- Children and Youth during the Civil War Era
Children and Youth is divided into four parts: Children and the Sectional Conflict, Children of War, Aftermaths, and Epilogue. Documents: Through the Eyes of Civil War Children is an additional section. Steven Mintz’ s brief three-page foreword succinctly ties together the four parts, placing each reading in context. Likewise, Marten’s introduction and the preface to each part make it easy for the reader to navigate a book rich in variety. The thirteen essays reveal how the field of Civil War history and children has mushroomed in ways that most scholars in children’s history never imagined. The titles of the essays indicate the breadth of the material covered: “A Rebel to [H]is Govt. and to His Parents,” “Good Children Die Happy,” “Love in Battle,” “Free Ourselves but Deprived of Our Children,” and “Orphans and Indians.” The theme that ties the collection together is that children were not just acted upon; they were actors.
The essays are uniformly very good, but several stand out. Lisa Frank’s “Children of the March: Confederate Girls and Sherman’s Home Front Campaign” demonstrates how “Union soldiers breached [End Page 213] the wall between childhood and warfare” (p.122). Victoria E. Ott’s “Love and Battle: The Meaning of Courtships in the Civil War and Lost Cause” convincingly discusses how “women contributed to the re-creation of the gender and subsequently racial ordering of the South that emerged by the beginning of the 1900s” (p. 137).
In Thomas F. Curran’s “A Rebel to [His] Govt., and to His Parents,” fifteen-year-old Tommy Cave used the rhetoric of secession to bless his refusal to honor his father’s wish that he stay out of the war. The Missouri boy was rebelling against his parents, particularly the authority of his father, who sympathized with the cause. The case is convoluted. In 1862, he was captured by Union soldiers near his family farm. Like most POWs, he was taken to St. Louis. The authorities decided he had rebelled against the authority of his parents just as he had against the Federal government, so they held him as a POW. Cave did not want to be released to his parents but rather exchanged as a POW. In the end, he thwarted his father’s wishes and died in Virginia in 1863. His dogged determination, more than anything else, decided his destiny.
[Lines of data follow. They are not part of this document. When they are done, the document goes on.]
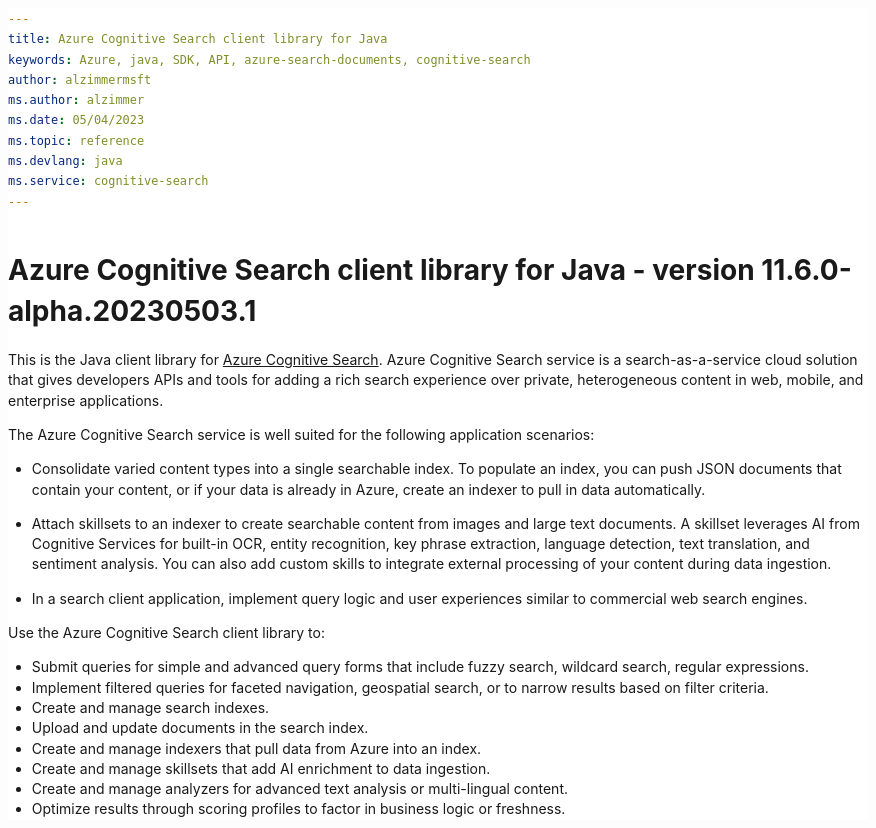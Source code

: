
 ```yaml
---
title: Azure Cognitive Search client library for Java
keywords: Azure, java, SDK, API, azure-search-documents, cognitive-search
author: alzimmermsft
ms.author: alzimmer
ms.date: 05/04/2023
ms.topic: reference
ms.devlang: java
ms.service: cognitive-search
---
```

# Azure Cognitive Search client library for Java - version 11.6.0-alpha.20230503.1 


This is the Java client library for [Azure Cognitive Search](/azure/search/).
Azure Cognitive Search service is a search-as-a-service cloud solution that gives developers APIs and tools for adding
a rich search experience over private, heterogeneous content in web, mobile, and enterprise applications.

The Azure Cognitive Search service is well suited for the following application scenarios:

* Consolidate varied content types into a single searchable index. To populate an index, you can push JSON documents
that contain your content, or if your data is already in Azure, create an indexer to pull in data automatically.

* Attach skillsets to an indexer to create searchable content from images and large text documents. A skillset leverages
AI from Cognitive Services for built-in OCR, entity recognition, key phrase extraction, language detection, text
translation, and sentiment analysis. You can also add custom skills to integrate external processing of your content
during data ingestion.

* In a search client application, implement query logic and user experiences similar to commercial web search engines.

Use the Azure Cognitive Search client library to:

* Submit queries for simple and advanced query forms that include fuzzy search, wildcard search, regular expressions.
* Implement filtered queries for faceted navigation, geospatial search, or to narrow results based on filter criteria.
* Create and manage search indexes.
* Upload and update documents in the search index.
* Create and manage indexers that pull data from Azure into an index.
* Create and manage skillsets that add AI enrichment to data ingestion.
* Create and manage analyzers for advanced text analysis or multi-lingual content.
* Optimize results through scoring profiles to factor in business logic or freshness.
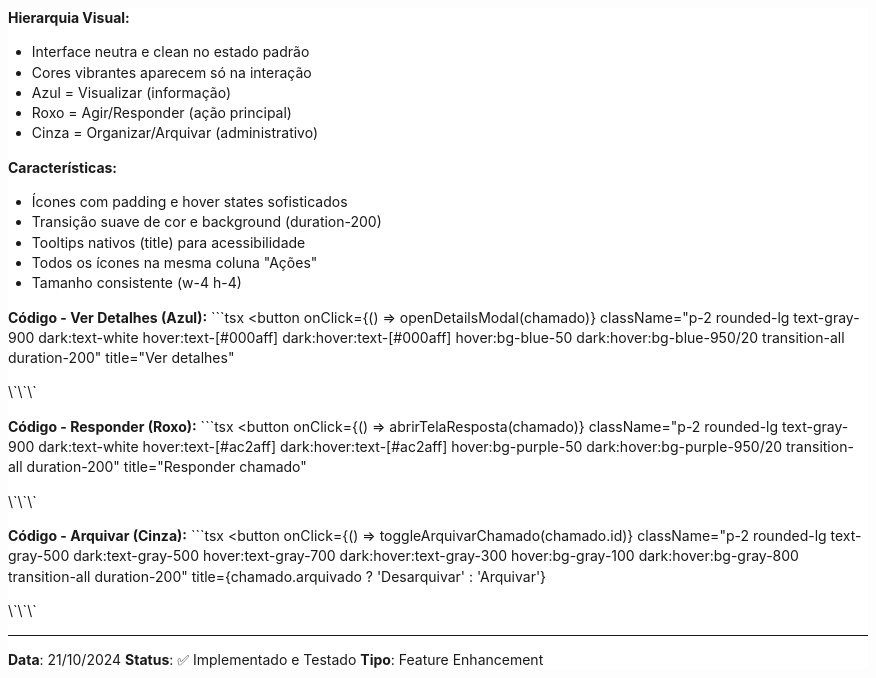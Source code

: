 **Hierarquia Visual:**
- Interface neutra e clean no estado padrão
- Cores vibrantes aparecem só na interação
- Azul = Visualizar (informação)
- Roxo = Agir/Responder (ação principal)
- Cinza = Organizar/Arquivar (administrativo)

**Características:**
- Ícones com padding e hover states sofisticados
- Transição suave de cor e background (duration-200)
- Tooltips nativos (title) para acessibilidade
- Todos os ícones na mesma coluna "Ações"
- Tamanho consistente (w-4 h-4)

**Código - Ver Detalhes (Azul):**
\`\`\`tsx
<button
  onClick={() => openDetailsModal(chamado)}
  className="p-2 rounded-lg text-gray-900 dark:text-white hover:text-[#000aff] dark:hover:text-[#000aff] hover:bg-blue-50 dark:hover:bg-blue-950/20 transition-all duration-200"
  title="Ver detalhes"
>
  <Eye className="w-4 h-4" />
</button>
\`\`\`

**Código - Responder (Roxo):**
\`\`\`tsx
<button
  onClick={() => abrirTelaResposta(chamado)}
  className="p-2 rounded-lg text-gray-900 dark:text-white hover:text-[#ac2aff] dark:hover:text-[#ac2aff] hover:bg-purple-50 dark:hover:bg-purple-950/20 transition-all duration-200"
  title="Responder chamado"
>
  <MessageSquare className="w-4 h-4" />
</button>
\`\`\`

**Código - Arquivar (Cinza):**
\`\`\`tsx
<button
  onClick={() => toggleArquivarChamado(chamado.id)}
  className="p-2 rounded-lg text-gray-500 dark:text-gray-500 hover:text-gray-700 dark:hover:text-gray-300 hover:bg-gray-100 dark:hover:bg-gray-800 transition-all duration-200"
  title={chamado.arquivado ? 'Desarquivar' : 'Arquivar'}
>
  <Archive className="w-4 h-4" />
</button>
\`\`\`

---

**Data**: 21/10/2024
**Status**: ✅ Implementado e Testado
**Tipo**: Feature Enhancement
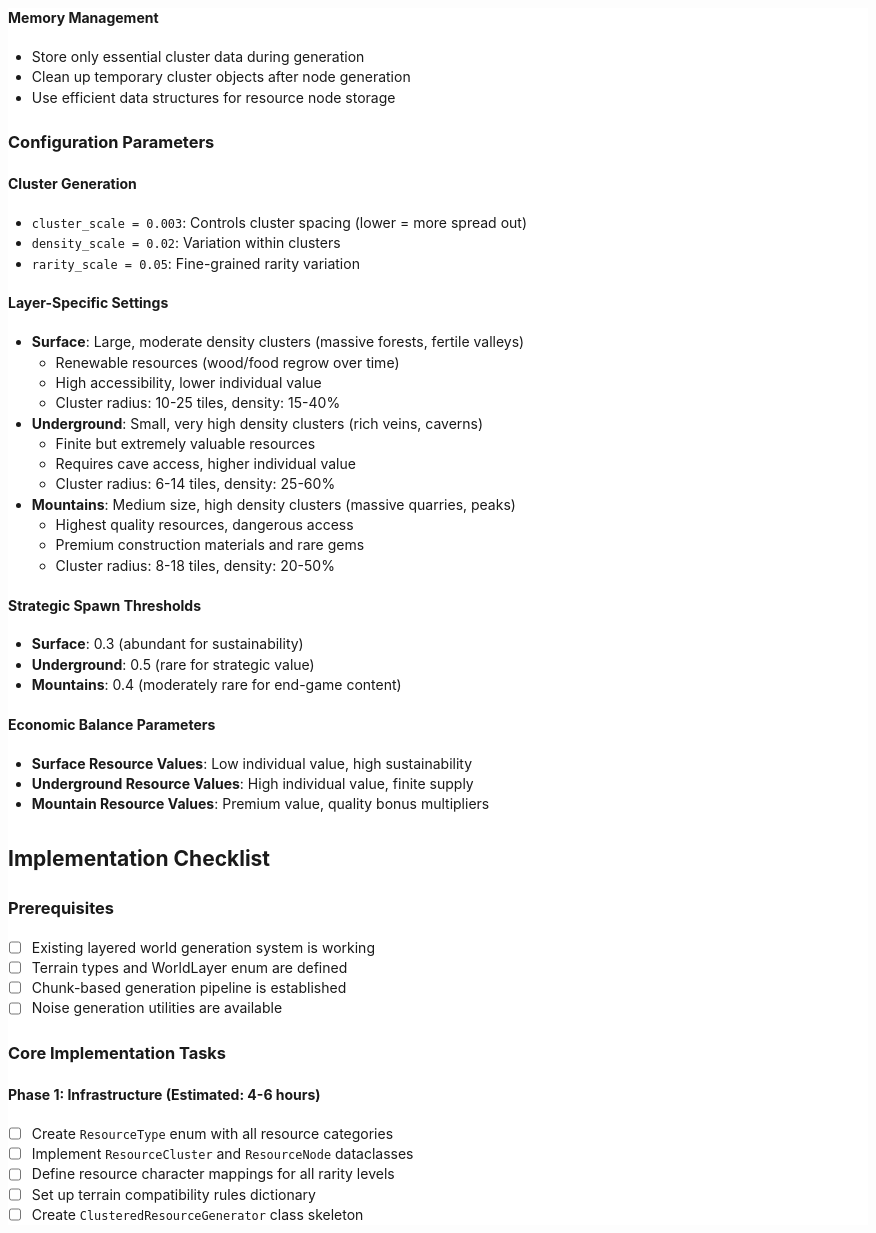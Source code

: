 #### Memory Management
- Store only essential cluster data during generation
- Clean up temporary cluster objects after node generation
- Use efficient data structures for resource node storage

### Configuration Parameters

#### Cluster Generation
- `cluster_scale = 0.003`: Controls cluster spacing (lower = more spread out)
- `density_scale = 0.02`: Variation within clusters
- `rarity_scale = 0.05`: Fine-grained rarity variation

#### Layer-Specific Settings
- **Surface**: Large, moderate density clusters (massive forests, fertile valleys)
  - Renewable resources (wood/food regrow over time)
  - High accessibility, lower individual value
  - Cluster radius: 10-25 tiles, density: 15-40%
- **Underground**: Small, very high density clusters (rich veins, caverns)
  - Finite but extremely valuable resources
  - Requires cave access, higher individual value
  - Cluster radius: 6-14 tiles, density: 25-60%
- **Mountains**: Medium size, high density clusters (massive quarries, peaks)
  - Highest quality resources, dangerous access
  - Premium construction materials and rare gems
  - Cluster radius: 8-18 tiles, density: 20-50%

#### Strategic Spawn Thresholds
- **Surface**: 0.3 (abundant for sustainability)
- **Underground**: 0.5 (rare for strategic value)
- **Mountains**: 0.4 (moderately rare for end-game content)

#### Economic Balance Parameters
- **Surface Resource Values**: Low individual value, high sustainability
- **Underground Resource Values**: High individual value, finite supply
- **Mountain Resource Values**: Premium value, quality bonus multipliers

## Implementation Checklist

### Prerequisites
- [ ] Existing layered world generation system is working
- [ ] Terrain types and WorldLayer enum are defined
- [ ] Chunk-based generation pipeline is established
- [ ] Noise generation utilities are available

### Core Implementation Tasks

#### Phase 1: Infrastructure (Estimated: 4-6 hours)
- [ ] Create `ResourceType` enum with all resource categories
- [ ] Implement `ResourceCluster` and `ResourceNode` dataclasses
- [ ] Define resource character mappings for all rarity levels
- [ ] Set up terrain compatibility rules dictionary
- [ ] Create `ClusteredResourceGenerator` class skeleton
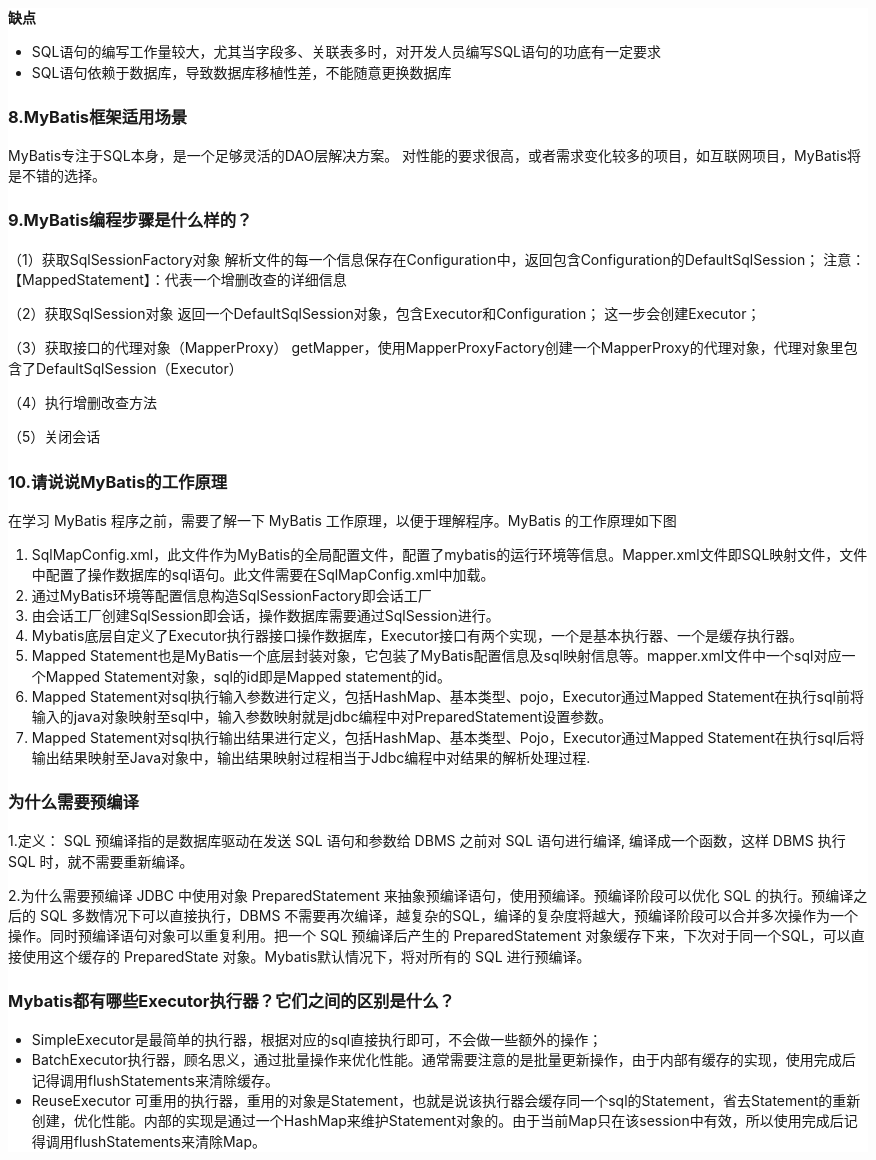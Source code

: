 **缺点**
* SQL语句的编写工作量较大，尤其当字段多、关联表多时，对开发人员编写SQL语句的功底有一定要求
* SQL语句依赖于数据库，导致数据库移植性差，不能随意更换数据库

### 8.MyBatis框架适用场景
MyBatis专注于SQL本身，是一个足够灵活的DAO层解决方案。
对性能的要求很高，或者需求变化较多的项目，如互联网项目，MyBatis将是不错的选择。

### 9.MyBatis编程步骤是什么样的？
（1）获取SqlSessionFactory对象
解析文件的每一个信息保存在Configuration中，返回包含Configuration的DefaultSqlSession；
注意：【MappedStatement】：代表一个增删改查的详细信息

（2）获取SqlSession对象
返回一个DefaultSqlSession对象，包含Executor和Configuration；
这一步会创建Executor；

（3）获取接口的代理对象（MapperProxy）
getMapper，使用MapperProxyFactory创建一个MapperProxy的代理对象，代理对象里包含了DefaultSqlSession（Executor）

（4）执行增删改查方法

（5）关闭会话

### 10.请说说MyBatis的工作原理
在学习 MyBatis 程序之前，需要了解一下 MyBatis 工作原理，以便于理解程序。MyBatis 的工作原理如下图



1. SqlMapConfig.xml，此文件作为MyBatis的全局配置文件，配置了mybatis的运行环境等信息。Mapper.xml文件即SQL映射文件，文件中配置了操作数据库的sql语句。此文件需要在SqlMapConfig.xml中加载。
2. 通过MyBatis环境等配置信息构造SqlSessionFactory即会话工厂
3. 由会话工厂创建SqlSession即会话，操作数据库需要通过SqlSession进行。
4. Mybatis底层自定义了Executor执行器接口操作数据库，Executor接口有两个实现，一个是基本执行器、一个是缓存执行器。
5. Mapped Statement也是MyBatis一个底层封装对象，它包装了MyBatis配置信息及sql映射信息等。mapper.xml文件中一个sql对应一个Mapped Statement对象，sql的id即是Mapped statement的id。
6. Mapped Statement对sql执行输入参数进行定义，包括HashMap、基本类型、pojo，Executor通过Mapped Statement在执行sql前将输入的java对象映射至sql中，输入参数映射就是jdbc编程中对PreparedStatement设置参数。
7. Mapped Statement对sql执行输出结果进行定义，包括HashMap、基本类型、Pojo，Executor通过Mapped Statement在执行sql后将输出结果映射至Java对象中，输出结果映射过程相当于Jdbc编程中对结果的解析处理过程.

### 为什么需要预编译
1.定义：
SQL 预编译指的是数据库驱动在发送 SQL 语句和参数给 DBMS 之前对 SQL 语句进行编译, 编译成一个函数，这样 DBMS 执行 SQL 时，就不需要重新编译。

2.为什么需要预编译
JDBC 中使用对象 PreparedStatement 来抽象预编译语句，使用预编译。预编译阶段可以优化 SQL 的执行。预编译之后的 SQL 多数情况下可以直接执行，DBMS 不需要再次编译，越复杂的SQL，编译的复杂度将越大，预编译阶段可以合并多次操作为一个操作。同时预编译语句对象可以重复利用。把一个 SQL 预编译后产生的 PreparedStatement 对象缓存下来，下次对于同一个SQL，可以直接使用这个缓存的 PreparedState 对象。Mybatis默认情况下，将对所有的 SQL 进行预编译。


### Mybatis都有哪些Executor执行器？它们之间的区别是什么？
* SimpleExecutor是最简单的执行器，根据对应的sql直接执行即可，不会做一些额外的操作；
* BatchExecutor执行器，顾名思义，通过批量操作来优化性能。通常需要注意的是批量更新操作，由于内部有缓存的实现，使用完成后记得调用flushStatements来清除缓存。
* ReuseExecutor 可重用的执行器，重用的对象是Statement，也就是说该执行器会缓存同一个sql的Statement，省去Statement的重新创建，优化性能。内部的实现是通过一个HashMap来维护Statement对象的。由于当前Map只在该session中有效，所以使用完成后记得调用flushStatements来清除Map。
J. Vincent Lowry’s “The Historical Pageantry for Children of the Confederacy, 1955–1965” documents how the Daughters of the Confederacy, and their auxiliary, the Children of the Confederacy, helped prepare the grounds for massive resistance to the Civil Rights movement decades later. The Daughters espoused a narrative that made race, gender, and class essential parts of the children’s history, so much so that their grandchildren would be contemptuous of the efforts of black and white youths to right the historical wrongs.
Finally, the volume could be used as a textbook or sourcebook in a course on Civil War and children. The documents provide primary sources in the children’s own words. Ten-year-old Carrie Berry, for example, kept a diary during the siege of Atlanta and all the ups and downs she and the family went through. The section includes Questions for Consideration, and a first-rate bibliography of suggested readings. Marten’s book is a must for anybody interested in Civil War history. [End Page 214]
Edmund L. Drago is a professor of history at the College of Charleston in Charleston, South Carolina. He is the author of Confederate Phoenix: Rebel Children and Their Families (2008).